# [Exercise aim]
Every line below that holds the word "Solución" must be listed.

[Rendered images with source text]
>>>>>

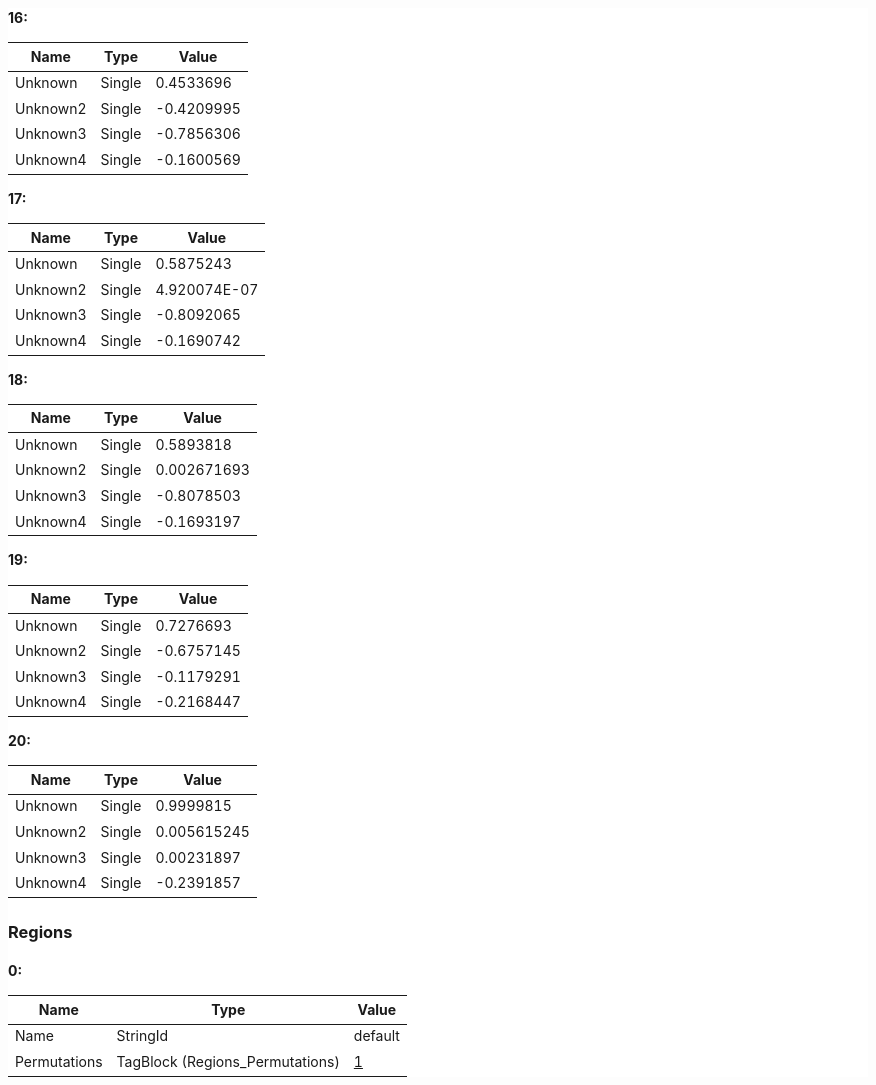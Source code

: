 
**16:**

Name	| Type	| Value
---	|---	|---	|
Unknown	|Single	|0.4533696
Unknown2	|Single	|-0.4209995
Unknown3	|Single	|-0.7856306
Unknown4	|Single	|-0.1600569


**17:**

Name	| Type	| Value
---	|---	|---	|
Unknown	|Single	|0.5875243
Unknown2	|Single	|4.920074E-07
Unknown3	|Single	|-0.8092065
Unknown4	|Single	|-0.1690742


**18:**

Name	| Type	| Value
---	|---	|---	|
Unknown	|Single	|0.5893818
Unknown2	|Single	|0.002671693
Unknown3	|Single	|-0.8078503
Unknown4	|Single	|-0.1693197


**19:**

Name	| Type	| Value
---	|---	|---	|
Unknown	|Single	|0.7276693
Unknown2	|Single	|-0.6757145
Unknown3	|Single	|-0.1179291
Unknown4	|Single	|-0.2168447


**20:**

Name	| Type	| Value
---	|---	|---	|
Unknown	|Single	|0.9999815
Unknown2	|Single	|0.005615245
Unknown3	|Single	|0.00231897
Unknown4	|Single	|-0.2391857


### Regions

**0:**

Name	| Type	| Value
---	|---	|---	|
Name	|StringId	|default
Permutations	|TagBlock (Regions_Permutations)	|[1](#regions_permutations)
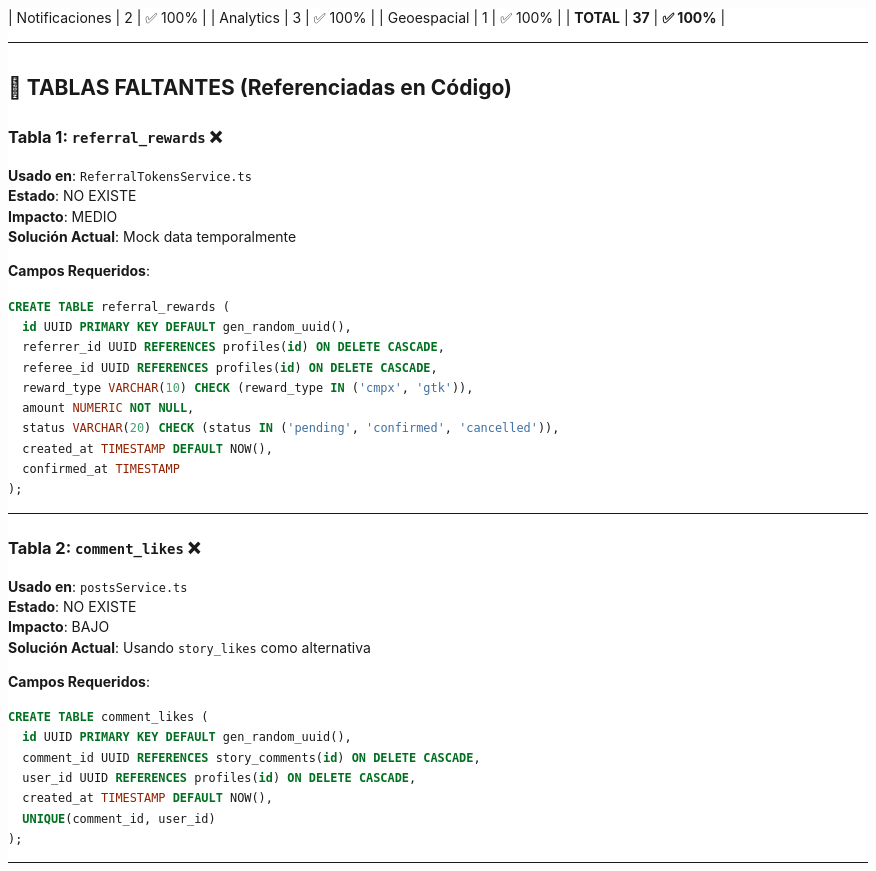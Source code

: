 | Notificaciones | 2 | ✅ 100% |
| Analytics | 3 | ✅ 100% |
| Geoespacial | 1 | ✅ 100% |
| **TOTAL** | **37** | **✅ 100%** |

---

## 🚨 TABLAS FALTANTES (Referenciadas en Código)

### Tabla 1: `referral_rewards` ❌
**Usado en**: `ReferralTokensService.ts`  
**Estado**: NO EXISTE  
**Impacto**: MEDIO  
**Solución Actual**: Mock data temporalmente  

**Campos Requeridos**:
```sql
CREATE TABLE referral_rewards (
  id UUID PRIMARY KEY DEFAULT gen_random_uuid(),
  referrer_id UUID REFERENCES profiles(id) ON DELETE CASCADE,
  referee_id UUID REFERENCES profiles(id) ON DELETE CASCADE,
  reward_type VARCHAR(10) CHECK (reward_type IN ('cmpx', 'gtk')),
  amount NUMERIC NOT NULL,
  status VARCHAR(20) CHECK (status IN ('pending', 'confirmed', 'cancelled')),
  created_at TIMESTAMP DEFAULT NOW(),
  confirmed_at TIMESTAMP
);
```

---

### Tabla 2: `comment_likes` ❌
**Usado en**: `postsService.ts`  
**Estado**: NO EXISTE  
**Impacto**: BAJO  
**Solución Actual**: Usando `story_likes` como alternativa  

**Campos Requeridos**:
```sql
CREATE TABLE comment_likes (
  id UUID PRIMARY KEY DEFAULT gen_random_uuid(),
  comment_id UUID REFERENCES story_comments(id) ON DELETE CASCADE,
  user_id UUID REFERENCES profiles(id) ON DELETE CASCADE,
  created_at TIMESTAMP DEFAULT NOW(),
  UNIQUE(comment_id, user_id)
);
```

---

<<<<<

# [Reply]
**Solución Actual**: Mock data temporalmente  
**Solución Actual**: Usando `story_likes` como alternativa  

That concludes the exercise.